А вон и месяц — последняя четверть! Ну, он не мог нас не удивить, так как поперечник его казался раза в три или четыре больше, нежели диаметр прежде виденного нами месяца. Да и блестел он ярче, чем днем на Земле, когда он представляется в виде белого облачка. Тишина… ясная погода… безоблачное небо… Не видно ни растений, ни животных… Пустыня с черным однообразным сводом и с синим Солнцем-мертвецом. Ни озера, ни реки и ни капли воды! Хоть бы горизонт белелся — это указывало бы на присутствие паров, но он так же черен, как и зенит!
Нет ветра, который шелестит травой и качает на Земле вершинами деревьев… Не слышно стрекотанья кузнечиков… Не заметно ни птиц, ни разноцветных бабочек! Одни горы и горы, страшные, высокие горы, вершины которых, однако, не блестят от снега. Нигде ни одной снежинки! Вон долины, равнины, плоскогорья… Сколько там навалено камней… Черные и белые, большие и малые, но все острые, блестящие, не закругленные, не смягченные волной, которой никогда здесь не было, которая не играла ими с веселым шумом, не трудилась над ними!
А вот место совсем гладкое, хоть и волнистое: не видно ни одного камешка, только черные трещины расползаются во все стороны, как змеи… Твердая почва — каменная… Нет мягкого чернозема; нет ни песка, ни глины.
Мрачная картина!
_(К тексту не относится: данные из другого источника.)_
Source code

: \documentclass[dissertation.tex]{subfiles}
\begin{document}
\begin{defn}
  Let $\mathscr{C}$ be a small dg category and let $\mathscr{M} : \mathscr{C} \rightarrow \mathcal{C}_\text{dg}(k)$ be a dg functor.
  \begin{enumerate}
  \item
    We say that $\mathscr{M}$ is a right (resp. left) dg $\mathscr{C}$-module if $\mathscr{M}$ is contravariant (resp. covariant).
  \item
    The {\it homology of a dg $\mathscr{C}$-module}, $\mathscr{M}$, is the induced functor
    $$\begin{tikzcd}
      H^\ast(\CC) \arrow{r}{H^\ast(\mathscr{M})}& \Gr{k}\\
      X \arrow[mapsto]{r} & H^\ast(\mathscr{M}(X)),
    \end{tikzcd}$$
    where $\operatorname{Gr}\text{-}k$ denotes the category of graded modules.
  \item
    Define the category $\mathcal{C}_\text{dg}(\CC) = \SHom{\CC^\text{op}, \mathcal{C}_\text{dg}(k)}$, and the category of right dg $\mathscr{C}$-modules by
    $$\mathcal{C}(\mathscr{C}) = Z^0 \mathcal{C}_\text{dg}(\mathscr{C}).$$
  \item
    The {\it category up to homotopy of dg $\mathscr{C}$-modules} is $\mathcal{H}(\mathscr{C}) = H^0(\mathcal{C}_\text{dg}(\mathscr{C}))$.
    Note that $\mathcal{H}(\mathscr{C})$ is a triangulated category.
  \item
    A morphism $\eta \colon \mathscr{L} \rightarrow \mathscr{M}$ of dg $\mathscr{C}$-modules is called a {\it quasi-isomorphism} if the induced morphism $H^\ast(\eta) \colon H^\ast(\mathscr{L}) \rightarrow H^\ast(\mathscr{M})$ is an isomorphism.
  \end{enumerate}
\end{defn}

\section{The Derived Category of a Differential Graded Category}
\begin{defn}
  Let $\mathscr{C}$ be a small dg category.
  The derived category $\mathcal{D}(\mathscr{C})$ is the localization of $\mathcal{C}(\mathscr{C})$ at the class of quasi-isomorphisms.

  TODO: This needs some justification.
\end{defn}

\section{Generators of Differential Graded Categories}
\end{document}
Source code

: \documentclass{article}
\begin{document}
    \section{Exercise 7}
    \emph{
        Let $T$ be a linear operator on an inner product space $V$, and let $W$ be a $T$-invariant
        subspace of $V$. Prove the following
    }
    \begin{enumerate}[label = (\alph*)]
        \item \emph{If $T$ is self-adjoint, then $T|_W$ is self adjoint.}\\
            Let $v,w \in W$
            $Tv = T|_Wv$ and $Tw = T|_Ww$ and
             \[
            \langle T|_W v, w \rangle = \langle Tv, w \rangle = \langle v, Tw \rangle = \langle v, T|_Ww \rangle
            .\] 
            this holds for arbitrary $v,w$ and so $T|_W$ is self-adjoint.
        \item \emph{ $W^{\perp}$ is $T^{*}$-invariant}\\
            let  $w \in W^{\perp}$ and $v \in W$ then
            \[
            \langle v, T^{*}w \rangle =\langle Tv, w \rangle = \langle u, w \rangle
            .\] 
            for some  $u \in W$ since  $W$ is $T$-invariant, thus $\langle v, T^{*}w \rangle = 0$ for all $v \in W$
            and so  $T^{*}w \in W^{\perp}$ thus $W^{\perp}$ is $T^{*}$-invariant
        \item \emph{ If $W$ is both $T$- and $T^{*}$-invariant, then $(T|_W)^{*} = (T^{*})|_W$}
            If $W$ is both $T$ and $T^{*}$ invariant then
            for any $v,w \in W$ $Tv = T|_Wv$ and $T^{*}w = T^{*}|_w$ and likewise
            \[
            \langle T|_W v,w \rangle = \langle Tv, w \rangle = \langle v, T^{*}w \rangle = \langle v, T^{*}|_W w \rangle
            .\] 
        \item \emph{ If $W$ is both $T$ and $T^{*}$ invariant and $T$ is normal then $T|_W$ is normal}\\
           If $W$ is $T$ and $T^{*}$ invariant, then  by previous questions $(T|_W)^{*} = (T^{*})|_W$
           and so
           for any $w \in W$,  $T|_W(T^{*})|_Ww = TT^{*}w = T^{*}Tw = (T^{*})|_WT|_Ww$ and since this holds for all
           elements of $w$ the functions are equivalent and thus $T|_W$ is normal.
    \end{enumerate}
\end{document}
Даже горы обнажены, бесстыдно раздеты, так как мы не видим на них легкой вуали — прозрачной синеватой дымки, которую накидывает на земные горы и отдаленные предметы воздух… Строгие, поразительно отчетливые ландшафты! А тени! О, какие темные! И какие резкие переходы от мрака к свету! Нет тех мягких переливов, к которым мы так привыкли и которые может дать только атмосфера. Даже Сахара — и та показалась бы раем в сравнении с тем, что мы видели тут. Мы жалели о ее скорпионах, о саранче, о вздымаемом сухим ветром раскаленном песке, не говоря уже об изредка встречаемой скудной растительности и финиковых рощах… Надо было думать о возвращении. Почва была холодна и дышала холодом, так что ноги зябли, но Солнце припекало. В общем, чувствовалось неприятное ощущение холода. Это было похоже на то, когда озябший человек греется перед пылающим камином и не может согреться, так как в комнате чересчур холодно: по его коже пробегают приятные струи тепла, не могущие превозмочь озноб.
На обратном пути мы согревались, перепрыгивая с легкостью серн через двухсаженные каменные груды… То были граниты, порфиры, сиениты, горные хрустали и разные прозрачные и непрозрачные кварцы и кремнеземы — все вулканические породы. Потом, впрочем, мы заметили следы нептунической деятельности.